Going to Bat for Your Students
When you set out to become a teacher, you set out to do more than just learn the skill of presenting information to a group of students. A teacher is much more than just someone who hands out information and then gives tests and grades. When you become a teacher, you become an entirely different kind of person. Becoming a teacher changes you or rather it allows that inner teacher to come to dominance and become what you were put here to be in the first place.
So just as being a teacher is a state of mind, teaching is about more than just giving lectures. One of the joys of teaching is the strong bond you develop with your students. When you take a small group of students through an entire school year of material, you become a partner with them for their success.
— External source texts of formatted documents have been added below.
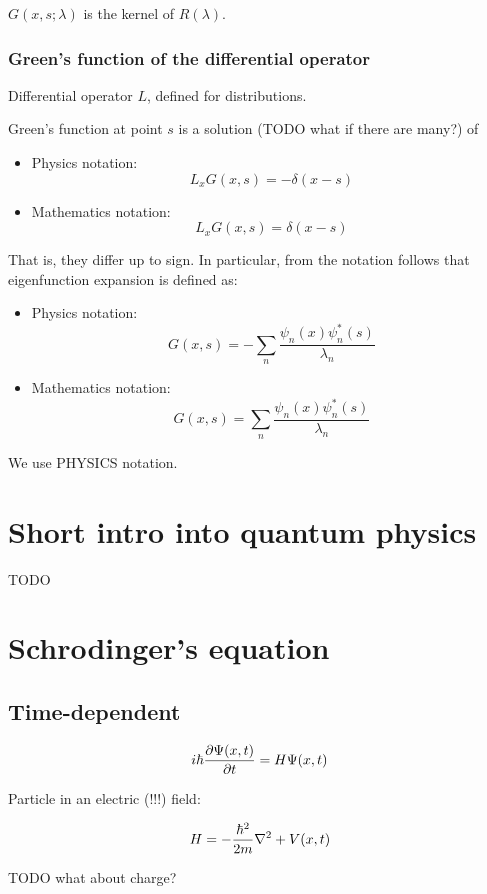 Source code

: \documentclass[12pt, a4paper]{article}
\begin{document}
$G(x, s; \lambda)$ is the kernel of $R(\lambda)$.


\subsubsection{Green's function of the differential operator}
Differential operator $L$, defined for distributions.

Green's function at point $s$ is a solution (TODO what if there are many?) of 

\begin{itemize}
\item Physics notation: $$L_x G(x, s) = -\delta(x - s)$$
\item Mathematics notation: $$L_x G(x, s) = \delta(x - s)$$
\end{itemize} 

That is, they differ up to sign. In particular, from the notation follows that eigenfunction expansion is defined as: 

\begin{itemize}
\item Physics notation: $$G(x, s) = -\sum\limits_n \frac{\psi_n(x) \psi_n^*(s)}{\lambda_n}$$
\item Mathematics notation: $$G(x, s) = \sum\limits_n \frac{\psi_n(x) \psi_n^*(s)}{\lambda_n}$$
\end{itemize} 

We use PHYSICS notation. 

\section{Short intro into quantum physics}
TODO

\section{Schrodinger's equation}

\subsection{Time-dependent}

$$i \hbar \pdv{\Psi(x, t)}{t} = H \Psi(x, t)$$

Particle in an electric (!!!) field:

$$H = - \frac{\hbar^2}{2 m} \laplacian + V(x, t)$$


TODO what about charge?
\end{document}
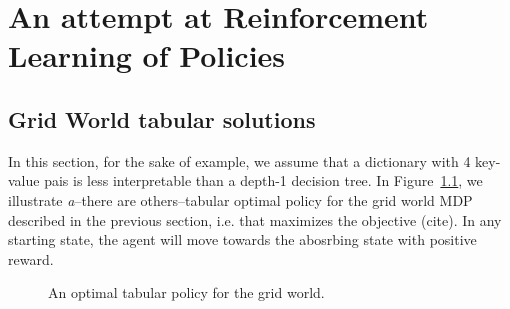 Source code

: \chapter{An attempt at Reinforcement Learning of Policies}
\section{Grid World tabular solutions}
In this section, for the sake of example, we assume that a dictionary with 4 key-value pais is less interpretable than a depth-1 decision tree.
In Figure~\ref{fig:optimal-policy}, we illustrate \textit{a}--there are others--tabular optimal policy for the grid world MDP described in the previous section, i.e. that maximizes the objective (cite). 
In any starting state, the agent will move towards the abosrbing state with positive reward.
\begin{figure}[ht]
\centering
{}
\caption{An optimal tabular policy for the grid world.}\label{fig:optimal-policy}
\end{figure}


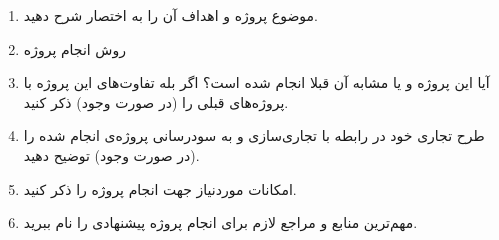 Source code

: \documentclass{article}
\begin{document}
\begin{center}
\vspace{3mm}

\end{center}

\newpage
\begin{enumerate}
\item 
موضوع پروژه و اهداف آن را به اختصار شرح دهید.


\item 
روش انجام پروژه


\item 
آیا این پروژه و یا مشابه آن قبلا انجام شده است؟ اگر بله تفاوت‌های این پروژه با پروژه‌های قبلی را (در صورت وجود) ذکر کنید.


\item 
طرح تجاری خود در رابطه با تجاری‌سازی و به سودرسانی پروژه‌ی انجام شده را (در صورت وجود) توضیح دهید.


\item 
امکانات موردنیاز جهت انجام پروژه را ذکر کنید.


\item 
مهم‌ترین منابع و مراجع لازم برای انجام پروژه پیشنهادی را نام ببرید.


\end{enumerate}
\end{document}

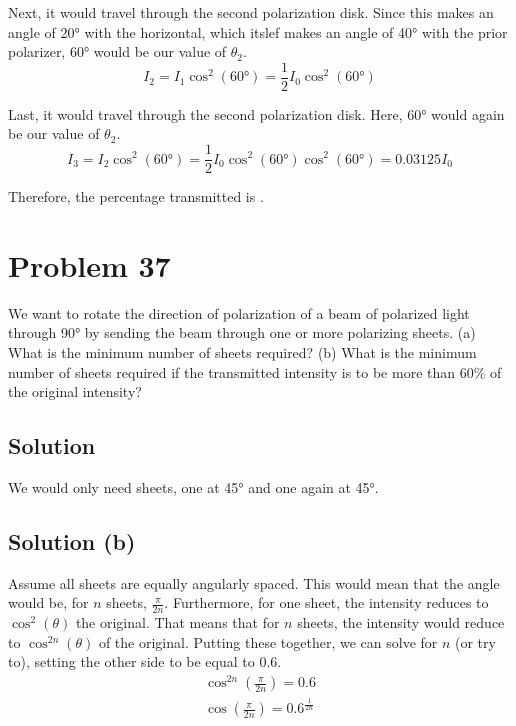 \documentclass[12pt]{article}
\begin{document}
            Next, it would travel through the second polarization disk.
            Since this makes an angle of 20\unit{\degree} with the horizontal, which itslef makes an angle of 40\unit{\degree} with the prior polarizer, 60\unit{\degree} would be our value of $\theta_2$.
            \begin{equation}
                I_2 = I_1 \cos^2(60\unit{\degree}) = \frac{1}{2}I_0 \cos^2(60\unit{\degree})
            \end{equation}

            Last, it would travel through the second polarization disk.
            Here, 60\unit{\degree} would again be our value of $\theta_2$.
            \begin{equation}
                I_3 = I_2 \cos^2(60\unit{\degree}) = \frac{1}{2}I_0 \cos^2(60\unit{\degree}) \cos^2(60\unit{\degree}) = 0.03125 I_0
            \end{equation}

            Therefore, the percentage transmitted is . 
            

    \pagebreak
    \section{Problem 37}
        We want to rotate the direction of polarization of a beam of polarized light through 90\unit{\degree} by sending the beam through one or more polarizing sheets. 
        (a) What is the minimum number of sheets required? 
        (b) What is the minimum number of sheets required if the transmitted intensity is to be more than 60\% of the original intensity?

        \subsection{Solution}
            We would only need  sheets, one at 45\unit{\degree} and one again at 45\unit{\degree}.

        \subsection{Solution (b)}
            Assume all sheets are equally angularly spaced.
            This would mean that the angle would be, for $n$ sheets, $\frac{\pi}{2n}$.
            Furthermore, for one sheet, the intensity reduces to $\cos^2(\theta)$ the original.
            That means that for $n$ sheets, the intensity would reduce to $\cos^{2n}(\theta)$ of the original.
            Putting these together, we can solve for $n$ (or try to), setting the other side to be equal to $0.6$.
            \begin{gather}
                \cos^{2n}\left( \frac{\pi}{2n} \right) = 0.6\\
                \cos\left( \frac{\pi}{2n} \right) = 0.6^{\frac{1}{2n}}
            \end{gather}
\end{document}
You become a confidant, a protector, and a friend of the students and their families. This is a trusted place in the heart of your students and one that is not given lightly so cherish it and protect it at all costs.
One way that this bond is expressed is in how you will go to bat for a student if the need arises. That is because you can see beyond the outside view of what a kid is. You may have children in your class that has tattoos, earrings, wear gang colors, or demonstrate violent behavior outside of class. But to you, that is a child who deserves to be loved, taught, and cared for. It is not uncommon for this unique bond between teacher and student to turn a kid around and see him turn away from socially undesirable behavior and begin a long slow growth toward a productive lifestyle he learned from you, his teacher.
Going to bat for your student means that when you know a child is gifted, you use your influence with the administration to get that child the special educational opportunities that will develop that blessing in that child. If the gift is not in the area of broad educational excellence but in a specialized skill like music, art, or athletics, you go to bat for that child to get him or her an audition with the coach over that area of school life. Because of the bond, you share with your students, you at first be the only one to be able to see that talent in that child. But when you get her the specialized training she needs and that talent blossoms into a wonderful skill that can bless others and the child’s life as well, you will have given her a gift for life.
Going to bat for your students also means not throwing any children away. When young people are put into your care, that is a serious commitment that you are making to those children. There is not one single child in your care of lesser value than the others. So one way you demonstrate your commitment to being a teacher to every child is when one of your students gets in trouble you go to him or her and find a way to save that child’s educational career.
The last thing you want to see is a child expelled and sent out into the world with the stigma of “not good enough” for school. You have it in your power to get that child into alternative schools, to get him or her tutoring until this rough patch passes, or to get him or she moved into a home school situation so the many years of education for that youngster are not lost over a difficult time in the life of the child.
The place you are granted in the life of your students is one of trust and caring that is a privileged one indeed. Be sure you protect and cherish that gift by going to bat for your students when they need you there. And who knows, down the road, your students may come back and go to bat for you in some way when you really need them too.